Addressing our scandalous level of maternal mortality will require that all states—especially those like Texas and Mississippi that have passed strict restrictions on elective abortion and where maternal-health outcomes are among the worst in the nation—increase funding for programs that provide mothers and their children with the support they need. Any state that invokes the sanctity of life needs to start from a principle formulated by the former Archbishop of Canterbury, Rowan Williams: “the poor deserve the best.” This would require that all women have access to quality health care—before, during, and after birth, when they are still vulnerable to life-threatening infections and other complications. A focus on reducing maternal mortality would mean prioritizing underserved populations and addressing health inequities between white women and women of color. First, it is vital to ensure that women receive quality health care before they become pregnant, as many pregnancy-related deaths stem from underlying health conditions. Second, women must have access to quality prenatal and postnatal care, and should be encouraged to use it. Third, it is critical to ensure paid parental leave for all employees, especially those who work entry-level or hourly positions. Fourth, states ought to invest in robust midwife-led care, which is proven to reduce maternal and neonatal mortality. Such measures will require major investments in vulnerable communities and in the education of nurses and midwives.

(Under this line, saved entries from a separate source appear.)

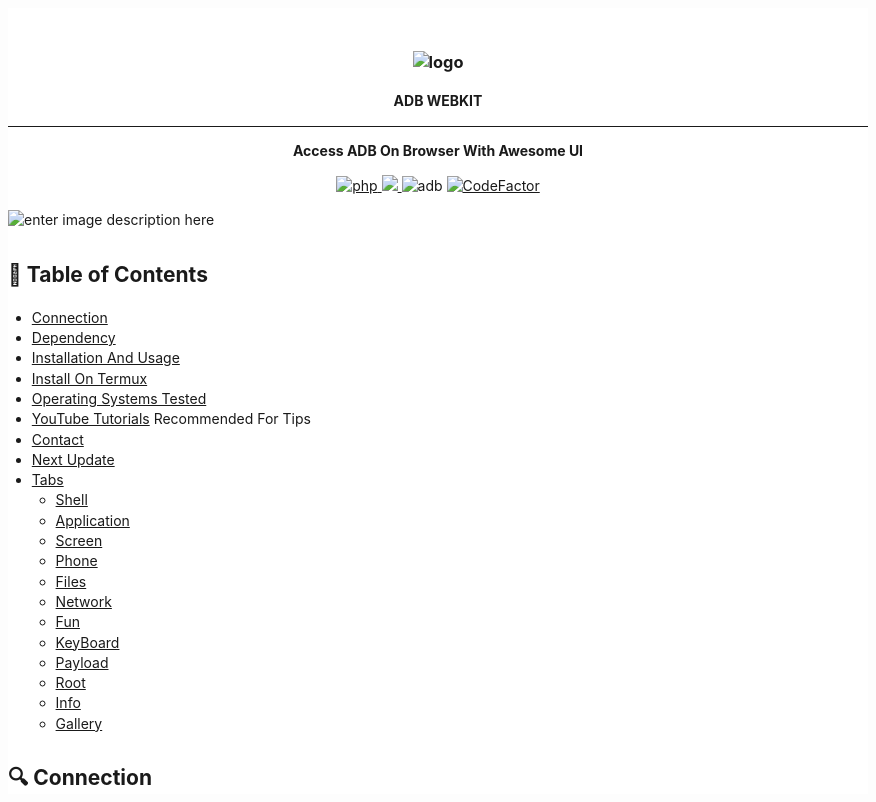 
﻿
<h3 align="center"><img src="https://s19.picofile.com/file/8439685950/favicon.png" alt="logo" height="250px"></h3>
<p align="center">
    <b>ADB WEBKIT</b><br>
    </p>
<hr>
<p align="center">
  <b>Access ADB On Browser  With Awesome UI</b>
    </p>
<p align="center">
  <a href="https://php.net">
    <img src="https://img.shields.io/badge/php-8.0.7-green" alt="php">
  </a>
  <a href="#">
    <img src="https://img.shields.io/badge/platform-Windows-red">
  </a>
   <img src="https://img.shields.io/badge/adb-1.0.35-blue" 
   alt="adb">
   <a href="https://www.codefactor.io/repository/github/jxroot/adbwebkit">  <img src="https://www.codefactor.io/repository/github/jxroot/adbwebkit/badge" alt="CodeFactor" /> </a>
   

  
</p>
<p><img src="https://s19.picofile.com/file/8439686492/Screenshot_2021_08_22_025151.png" alt="enter image description here"></p>
<h2 id="table-of-contents">📜 Table of Contents</h2>
<ul>
<li><a href="#connection">Connection</a></li>
<li><a href="#dependency">Dependency </a></li>
<li><a href="#installation-and-usage">Installation And Usage</a></li>
<li><a href="#installation-termux">Install On Termux</a></li>
<li><a href="#operating-systems-tested">Operating Systems Tested</a></li>
<li><a href="#youtube-tutorials">YouTube Tutorials</a> Recommended For Tips</li>
<li><a href="#contact">Contact</a></li>
<li><a href="#next-update">Next Update</a></li>
<li><a href="#tabs">Tabs</a>
<ul>
<li><a href="#shell">Shell</a></li>
<li><a href="#application">Application</a></li>
<li><a href="#screen">Screen</a></li>
<li><a href="#phone">Phone</a></li>
<li><a href="#files">Files</a></li>
<li><a href="#network">Network</a></li>
<li><a href="#fun">Fun</a></li>
<li><a href="#keyboard">KeyBoard</a></li>
<li><a href="#payload">Payload</a></li>
<li><a href="#root">Root</a></li>
<li><a href="#info">Info</a></li>
<li><a href="#gallery">Gallery</a></li>
</ul>
</li>
</ul>
<h2 id="connection">🔍 Connection</h2>
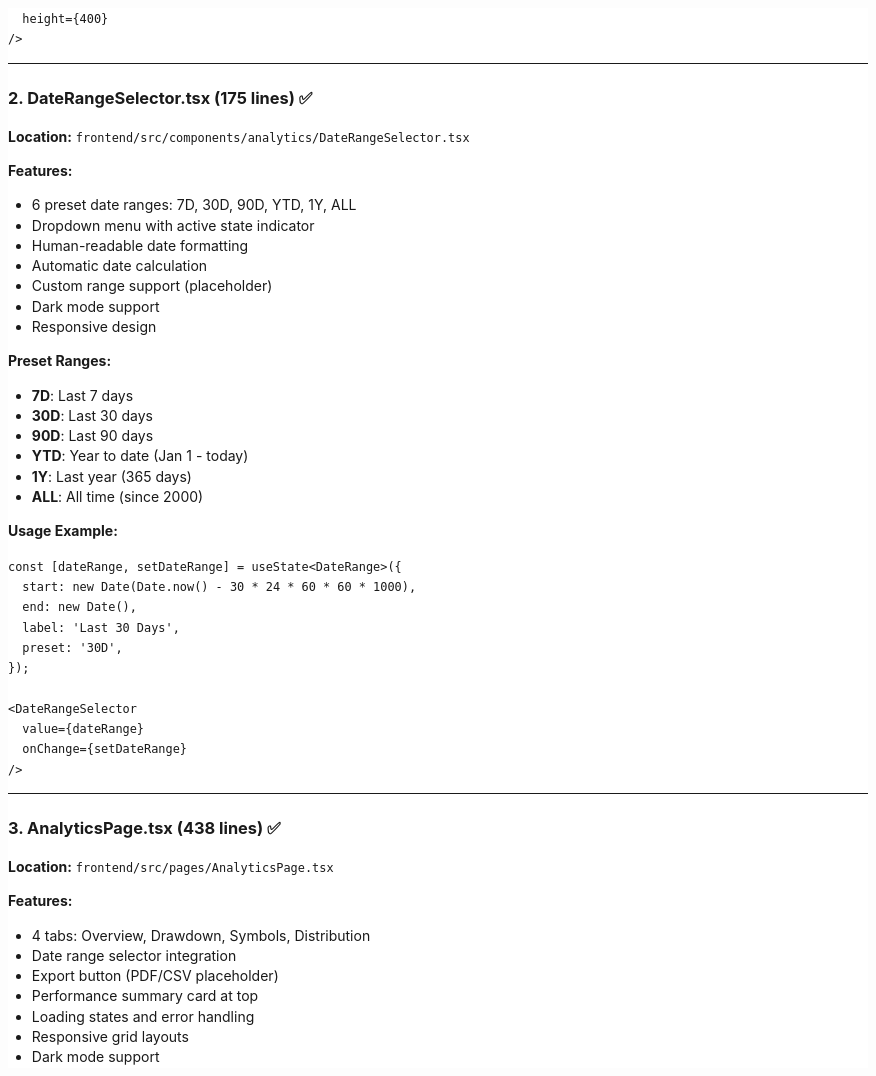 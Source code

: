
 ```tsx
  height={400}
/>
```

---

### 2. **DateRangeSelector.tsx** (175 lines) ✅
**Location:** `frontend/src/components/analytics/DateRangeSelector.tsx`

**Features:**
- 6 preset date ranges: 7D, 30D, 90D, YTD, 1Y, ALL
- Dropdown menu with active state indicator
- Human-readable date formatting
- Automatic date calculation
- Custom range support (placeholder)
- Dark mode support
- Responsive design

**Preset Ranges:**
- **7D**: Last 7 days
- **30D**: Last 30 days
- **90D**: Last 90 days
- **YTD**: Year to date (Jan 1 - today)
- **1Y**: Last year (365 days)
- **ALL**: All time (since 2000)

**Usage Example:**
```tsx
const [dateRange, setDateRange] = useState<DateRange>({
  start: new Date(Date.now() - 30 * 24 * 60 * 60 * 1000),
  end: new Date(),
  label: 'Last 30 Days',
  preset: '30D',
});

<DateRangeSelector
  value={dateRange}
  onChange={setDateRange}
/>
```

---

### 3. **AnalyticsPage.tsx** (438 lines) ✅
**Location:** `frontend/src/pages/AnalyticsPage.tsx`

**Features:**
- 4 tabs: Overview, Drawdown, Symbols, Distribution
- Date range selector integration
- Export button (PDF/CSV placeholder)
- Performance summary card at top
- Loading states and error handling
- Responsive grid layouts
- Dark mode support
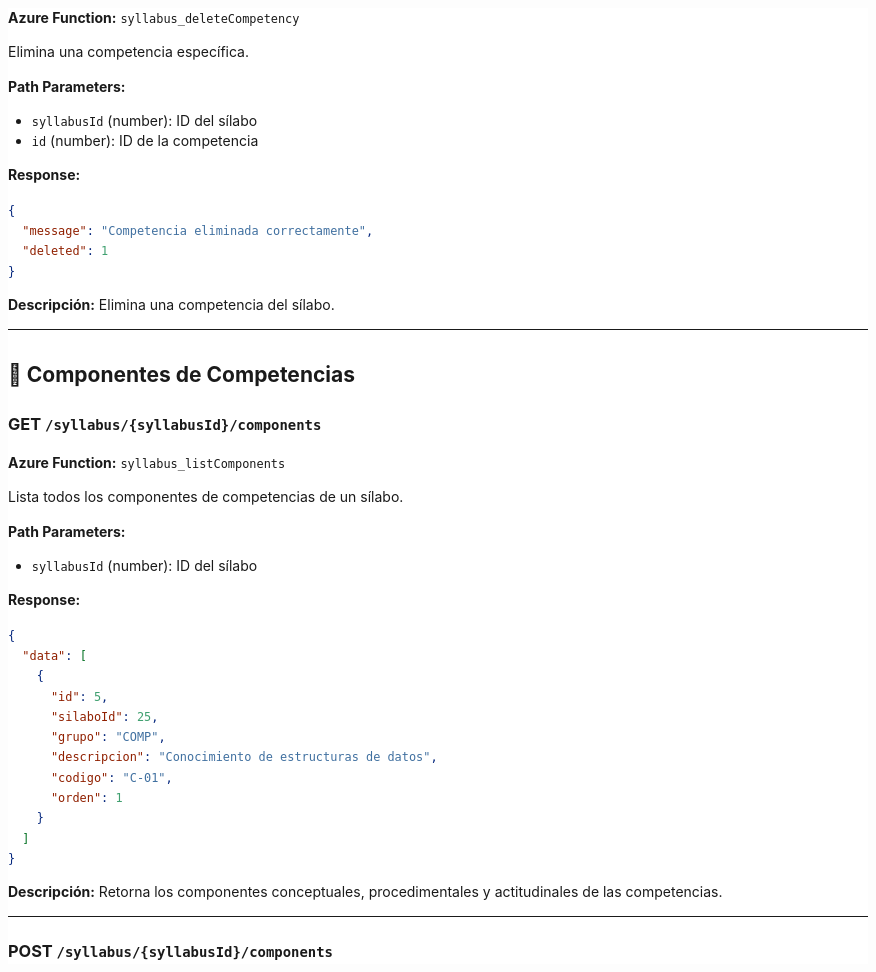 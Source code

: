 **Azure Function:** `syllabus_deleteCompetency`

Elimina una competencia específica.

**Path Parameters:**

- `syllabusId` (number): ID del sílabo
- `id` (number): ID de la competencia

**Response:**

```json
{
  "message": "Competencia eliminada correctamente",
  "deleted": 1
}
```

**Descripción:** Elimina una competencia del sílabo.

---

## 🧩 Componentes de Competencias

### GET `/syllabus/{syllabusId}/components`

**Azure Function:** `syllabus_listComponents`

Lista todos los componentes de competencias de un sílabo.

**Path Parameters:**

- `syllabusId` (number): ID del sílabo

**Response:**

```json
{
  "data": [
    {
      "id": 5,
      "silaboId": 25,
      "grupo": "COMP",
      "descripcion": "Conocimiento de estructuras de datos",
      "codigo": "C-01",
      "orden": 1
    }
  ]
}
```

**Descripción:** Retorna los componentes conceptuales, procedimentales y actitudinales de las competencias.

---

### POST `/syllabus/{syllabusId}/components`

Pro-life activists should not imagine that one can build an authentic culture of life without greater public investment in health care and social services. But pro-choice activists, politicians, and journalists should not pretend that the only way to protect women from life-threatening complications of pregnancy is to ensure that they have unrestricted access to elective abortion, or that we know more about the relative risks of abortion and pregnancy than we actually do. The sooner we come to terms with these realities and let the needs of vulnerable mothers and babies dictate our policies, the sooner we can do the important work of making pregnancy as safe in the United States as it is elsewhere in the world. Liberal abortion laws did not keep us from having the highest maternal-mortality rates among industrialized nations, nor will new abortion restrictions alone be adequate to meet the needs of pregnant mothers and lower the maternal-mortality rate. Maternal mortality is not mainly a function of abortion access; it is a function of how well or poorly we provide for expectant mothers.